Can an employment tribunal add a respondent to proceedings who was not named on the Early Conciliation certificate?

The case of Drake International Systems Ltd and others v Blue Arrow Limited has highlighted that in certain situations an employment tribunal is not prevented from adding a respondent to proceedings where that respondent was not named on the Early Conciliation certificate.

By way of background, Blue Arrow Limited (Blue Arrow) was a transferee that took over a contract for the management of workers. Blue Arrow then wished to bring a claim against the transferor yet its identity was unclear. Blue Arrow began the Acas early conciliation procedure and referenced Drake International Limited (Drake). Blue Arrow subsequently brought proceedings against Drake and confirmed in their ET1 that they had not been able to identify the transferor with certainty and reserved the right to add further respondents.
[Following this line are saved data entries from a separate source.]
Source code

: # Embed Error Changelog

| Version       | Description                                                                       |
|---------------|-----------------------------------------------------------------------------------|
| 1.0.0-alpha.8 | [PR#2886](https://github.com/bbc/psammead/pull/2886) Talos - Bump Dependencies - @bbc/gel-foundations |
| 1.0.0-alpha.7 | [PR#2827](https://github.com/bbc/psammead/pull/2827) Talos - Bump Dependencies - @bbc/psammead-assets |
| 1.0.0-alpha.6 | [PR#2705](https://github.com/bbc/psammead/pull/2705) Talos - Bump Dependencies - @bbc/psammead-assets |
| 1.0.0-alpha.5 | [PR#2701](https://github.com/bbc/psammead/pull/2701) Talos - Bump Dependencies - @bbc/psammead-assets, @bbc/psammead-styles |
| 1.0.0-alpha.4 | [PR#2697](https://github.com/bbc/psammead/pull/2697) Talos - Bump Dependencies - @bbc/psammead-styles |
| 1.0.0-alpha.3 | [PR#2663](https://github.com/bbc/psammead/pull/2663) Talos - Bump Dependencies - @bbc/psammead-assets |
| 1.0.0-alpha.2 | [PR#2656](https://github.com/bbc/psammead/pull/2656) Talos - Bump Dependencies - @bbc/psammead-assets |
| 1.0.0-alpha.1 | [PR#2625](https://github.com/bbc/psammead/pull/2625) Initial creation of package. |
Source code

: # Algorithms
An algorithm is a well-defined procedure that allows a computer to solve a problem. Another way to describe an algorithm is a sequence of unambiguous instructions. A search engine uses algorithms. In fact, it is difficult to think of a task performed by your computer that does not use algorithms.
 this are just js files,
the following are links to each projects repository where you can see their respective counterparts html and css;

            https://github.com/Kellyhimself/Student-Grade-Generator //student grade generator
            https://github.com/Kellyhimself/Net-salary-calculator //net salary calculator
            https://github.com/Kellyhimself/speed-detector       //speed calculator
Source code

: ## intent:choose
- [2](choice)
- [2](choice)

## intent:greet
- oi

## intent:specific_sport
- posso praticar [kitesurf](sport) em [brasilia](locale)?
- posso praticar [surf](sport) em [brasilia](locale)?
After proceedings were issued, Drake argued that the correct Respondents were in fact its four subsidiaries. In its ET3, Drake sought to have the proceedings dismissed and argued that the claims against the subsidiaries were out of time. Blue Arrow successfully applied to amend proceedings to substitute the subsidiaries for the parent company. Drake appealed the decision arguing that it was mandatory for an early conciliation process to have been undertaken between the Claimant and the subsidiaries before they could be added to the claim.

The appeal was heard and subsequently dismissed by Mr Justice Langstaff (sitting alone in the Employment Appeal Tribunal). Mr Justice Langstaff noted that Rule 34 of the Employment Tribunal Rules 2013 gives an employment tribunal the discretion to add, substitute or remove a party from proceedings even outside of the limitation period, and in this instance, the employment tribunal had made the case management decision to exercise its discretion and substitute four subsidiary companies for a parent company.

Mr Justice Langstaff identified that the link between the parent company and subsidiaries was close (as shown by the fact they had the same legal team representing them). Mr Justice Langstaff further noted that the employment tribunal had exercised its discretion in a matter satisfying the requirements of “relevance, reason, justice and fairness inherent in all judicial discretions”. Mr Justice Langstaff further opined that if the claim against the Respondents had been entirely unrelated to the proceedings against the parent company then the employment tribunal may well have declined to permit the amendment.

This case is noteworthy as it confirms that an employment tribunal is not prevented from adding a respondent to proceedings where that respondent was not named on the Early Conciliation certificate. However, it is clear that any decision to do so will be heavily dependent on the facts of the case.